I’d read that the Gare Du Nord in Bucharest is notorious for the most sleazy, sketchy taxi drivers on the planet, and after disembarking the slow, cramped, 10-hour train from Transylvania , I can confirm that everything I read is true. I won’t go into details for fear of my blood boiling over, but suffice to say the drivers took advantage of our confusion and later our wallets. Since this is a production expense and doesn’t cost me anything personally, I don’t know why it grates my very being, but it does. Even with flights, meals and accommodation paid for, you can take the hostel out of the backpacker, but you can’t take the backpacker out of the hostel. Meaning: Years of edge-of-the-budget travel has imprinted itself in my core. I still carry my own bags to my hotel room, because dealing with the awkwardness of tipping a porter, simply because I’m too lazy to carry a backpack, just isn’t worth it.
An early morning pick-up (fortunately through a driver service), drops us off at Bucharest airport, which has a small town feel considering it’s a major international. Check-in, with slight confusion since our booking number isn’t in the Turkish Airlines system. A 3 euro cup of much needed coffee. We board, we fly. At the same time in Madrid, a passenger jet bursts into flames, 154 souls go to heaven. Strong onshore winds cause the landing in Istanbul to be one of the rockiest yet, and I’ve landed on moon craters in the past. Even frequent flyers sweat when metres from the ground the wings swing at a 45 degree angle.
Canadians have to pay an outrageous $60 visa fee on arrival, a full $40 more than any other country. I’m convinced an Ottawa diplomat hit on the Turkish Ambassador’s wife - there’s just no explanation for the exorbitant fee. Production picks up the tab of course, but again, it stokes the fire of my backpacker soul. Worth noting that the fee is reciprocal, so Turks get the same treatment on arrival at Vancouver International. Bag retrieval is always a gambit. We’ve only had our luggage go astray once, in Colombia, on the first day of filming for the entire series. Since then, other than a missing boompole, we’ve been fortunate, although my backpack has an annoying habit of always coming out last. This time, there is a tear in the tripod bag, and the faceplate is severely damaged. A faceplate costs about $1000, so Sean is off to file a claim. He has Star Alliance Elite status, a fact he reminds us constantly of, but that doesn’t get him to the front of queue this time. Fortunately, he can still use the tripod, no doubt sparing our production assistant Chris a torrid first day in Istanbul.

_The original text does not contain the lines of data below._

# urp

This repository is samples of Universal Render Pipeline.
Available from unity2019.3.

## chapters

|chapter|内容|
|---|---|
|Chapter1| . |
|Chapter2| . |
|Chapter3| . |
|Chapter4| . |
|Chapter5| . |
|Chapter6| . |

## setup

With a crew of six people, I have come to appreciate the little man with a sign who greets us on arrival at every airport. Figuring out how to get into town is a painful task of modern travel, and lord knows I’ve done it more than anyone should ever have to, but on a tight schedule with a ton of gear, there’s no time, energy and patience to deal with it. Hence the Bucharest train station fiasco, in which a $5 dollar cab ride ended up costing $50. Anyway, there no man with a little sign waiting for us at Ataturk International, and there should be. The only contact number we have is in the U.S. We withdraw some local currency from the ATM, stress and moan our lament, when suddenly Ahmed appears, apologizing for being late, there was a bomb threat en-route to the airport, and traffic is a mess. A good excuse as any. Since we’d had to drop Georgia as our next destination, forgoing our plane tickets and hotel reservations because the Russians invaded, the threat of violence seems to follow us around like bad odour. As it no doubt does for just about everyone else. Yet the relief of having an air-conditioned van to shlepp us to our hotel in scorching Sultanahmet far outweighs anything as annoying as a bomb threat.